Relationships are not without storms, and we faced our share. The physical distance made things harder, with no way to simply hold hands or be present when words fell short. Even with the distance and challenges, I believed that our foundation—built on trust, respect, and faith—could help us weather anything. For me, he was the person I wanted to face life’s challenges with, and even though we couldn’t be physically close, I trusted in him and in what we shared—I trusted that love could withstand anything.


Despite the time that has passed since we parted, my heart still holds onto the belief that our love was destined. So, I wait—not out of heartbreak, but out of faith that God’s plan is wiser than anything I could try to imagine. I trust that if it is His will, what I believe to be true will come to pass. I don’t know what the future holds, but I am at peace knowing that if it is meant to be, the path will lead us back together. I can leave our past in the past to build a beautiful life together. I trust that God knows what is best for us, and I am willing to wait on His timing, still holding that place of love in my heart for him.

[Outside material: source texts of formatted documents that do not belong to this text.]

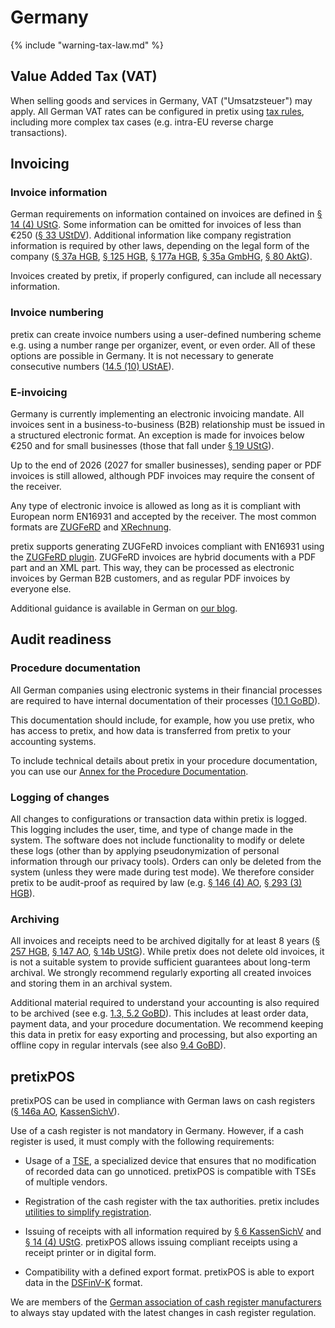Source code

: # Germany

{% include "warning-tax-law.md" %}

## Value Added Tax (VAT)

When selling goods and services in Germany, VAT ("Umsatzsteuer") may apply.
All German VAT rates can be configured in pretix using [tax rules](../../guides/taxes.md), including more complex tax cases (e.g. intra-EU reverse charge transactions).

## Invoicing

### Invoice information

German requirements on information contained on invoices are defined in [§ 14 (4) UStG](https://www.gesetze-im-internet.de/ustg_1980/__14.html).
Some information can be omitted for invoices of less than €250 ([§ 33 UStDV](https://www.gesetze-im-internet.de/ustdv_1980/__33.html)).
Additional information like company registration information is required by other laws, depending on the legal form of the company ([§ 37a HGB](https://www.gesetze-im-internet.de/hgb/__37a.html), [§ 125 HGB](https://www.gesetze-im-internet.de/hgb/__125.html), [§ 177a HGB](https://www.gesetze-im-internet.de/hgb/__177a.html), [§ 35a GmbHG](https://www.gesetze-im-internet.de/gmbhg/__35a.html), [§ 80 AktG](https://www.gesetze-im-internet.de/aktg/__80.html)).

Invoices created by pretix, if properly configured, can include all necessary information.

### Invoice numbering

pretix can create invoice numbers using a user-defined numbering scheme e.g. using a number range per organizer, event, or even order.
All of these options are possible in Germany.
It is not necessary to generate consecutive numbers ([14.5 (10) UStAE](https://www.bundesfinanzministerium.de/Web/DE/Themen/Steuern/Steuerarten/Umsatzsteuer/Umsatzsteuer_Anwendungserlass/umsatzsteuer_anwendungserlass.html)).

### E-invoicing

Germany is currently implementing an electronic invoicing mandate.
All invoices sent in a business-to-business (B2B) relationship must be issued in a structured electronic format.
An exception is made for invoices below €250 and for small businesses (those that fall under [§ 19 UStG](https://www.gesetze-im-internet.de/ustg_1980/__19.html)).

Up to the end of 2026 (2027 for smaller businesses), sending paper or PDF invoices is still allowed, although PDF invoices may require the consent of the receiver.

Any type of electronic invoice is allowed as long as it is compliant with European norm EN16931 and accepted by the receiver.
The most common formats are [ZUGFeRD](https://de.wikipedia.org/wiki/ZUGFeRD) and [XRechnung](https://de.wikipedia.org/wiki/XRechnung).

pretix supports generating ZUGFeRD invoices compliant with EN16931 using the [ZUGFeRD plugin](https://marketplace.pretix.eu/products/zugferd/).
ZUGFeRD invoices are hybrid documents with a PDF part and an XML part.
This way, they can be processed as electronic invoices by German B2B customers, and as regular PDF invoices by everyone else.

Additional guidance is available in German on [our blog](https://pretix.eu/about/de/blog/20241218-e-rechnung-starten/).

## Audit readiness

### Procedure documentation

All German companies using electronic systems in their financial processes are required to have internal documentation of their processes ([10.1 GoBD](https://ao.bundesfinanzministerium.de/ao/2023/Anhaenge/BMF-Schreiben-und-gleichlautende-Laendererlasse/Anhang-64/inhalt.html)).

This documentation should include, for example, how you use pretix, who has access to pretix, and how data is transferred from pretix to your accounting systems.

To include technical details about pretix in your procedure documentation, you can use our [Annex for the Procedure Documentation](https://download.pretix.eu/vd.pdf).

### Logging of changes

All changes to configurations or transaction data within pretix is logged.
This logging includes the user, time, and type of change made in the system.
The software does not include functionality to modify or delete these logs (other than by applying pseudonymization of personal information through our privacy tools).
Orders can only be deleted from the system (unless they were made during test mode).
We therefore consider pretix to be audit-proof as required by law (e.g. [§ 146 (4) AO](https://www.gesetze-im-internet.de/ao_1977/__146.html), [§ 293 (3) HGB](https://www.gesetze-im-internet.de/hgb/__239.html)).

### Archiving

All invoices and receipts need to be archived digitally for at least 8 years ([§ 257 HGB](https://www.gesetze-im-internet.de/hgb/__257.html), [§ 147 AO](https://www.gesetze-im-internet.de/ao_1977/__147.html), [§ 14b UStG](https://www.gesetze-im-internet.de/ustg_1980/__14b.html)).
While pretix does not delete old invoices, it is not a suitable system to provide sufficient guarantees about long-term archival.
We strongly recommend regularly exporting all created invoices and storing them in an archival system.

Additional material required to understand your accounting is also required to be archived (see e.g. [1.3, 5.2 GoBD](https://ao.bundesfinanzministerium.de/ao/2023/Anhaenge/BMF-Schreiben-und-gleichlautende-Laendererlasse/Anhang-64/inhalt.html)).
This includes at least order data, payment data, and your procedure documentation.
We recommend keeping this data in pretix for easy exporting and processing, but also exporting an offline copy in regular intervals (see also [9.4 GoBD](https://ao.bundesfinanzministerium.de/ao/2023/Anhaenge/BMF-Schreiben-und-gleichlautende-Laendererlasse/Anhang-64/inhalt.html)).

## pretixPOS

pretixPOS can be used in compliance with German laws on cash registers ([§ 146a AO](https://www.gesetze-im-internet.de/ao_1977/__146a.html), [KassenSichV](https://www.gesetze-im-internet.de/kassensichv/BJNR351500017.html)).

Use of a cash register is not mandatory in Germany.
However, if a cash register is used, it must comply with the following requirements:

- Usage of a [TSE](../../guides/pretixPOS/tse.md), a specialized device that ensures that no modification of recorded data can go unnoticed.
  pretixPOS is compatible with TSEs of multiple vendors.

- Registration of the cash register with the tax authorities.
  pretix includes [utilities to simplify registration](../../guides/pretixPOS/register.md).

- Issuing of receipts with all information required by [§ 6 KassenSichV](https://www.gesetze-im-internet.de/kassensichv/BJNR351500017.html) and [§ 14 (4) UStG](https://www.gesetze-im-internet.de/ustg_1980/__14.html).
  pretixPOS allows issuing compliant receipts using a receipt printer or in digital form.

- Compatibility with a defined export format.
  pretixPOS is able to export data in the [DSFinV-K](https://www.bzst.de/DE/Unternehmen/Aussenpruefungen/DigitaleSchnittstelleFinV/digitaleschnittstellefinv_node.html) format.

We are members of the [German association of cash register manufacturers](https://dfka.net/) to always stay updated with the latest changes in cash register regulation.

As I continue to wait, I feel no heartache or bitterness, only a quiet hope that what is meant to be will eventually unfold. And in the meantime, I carry with me the lessons of love, the strength gained from loss, and the belief that faith can move mountains—even through the toughest of storms. Seeing my friends in my dream not only reminded me how much I miss them and how they accepted me for who I am, but also reaffirmed that God is with me. Everything I have been through in my life has led me here, with a patient heart ready for whatever comes next.

Psalm 62:5

Yes, my soul, find rest in God; my hope comes from him.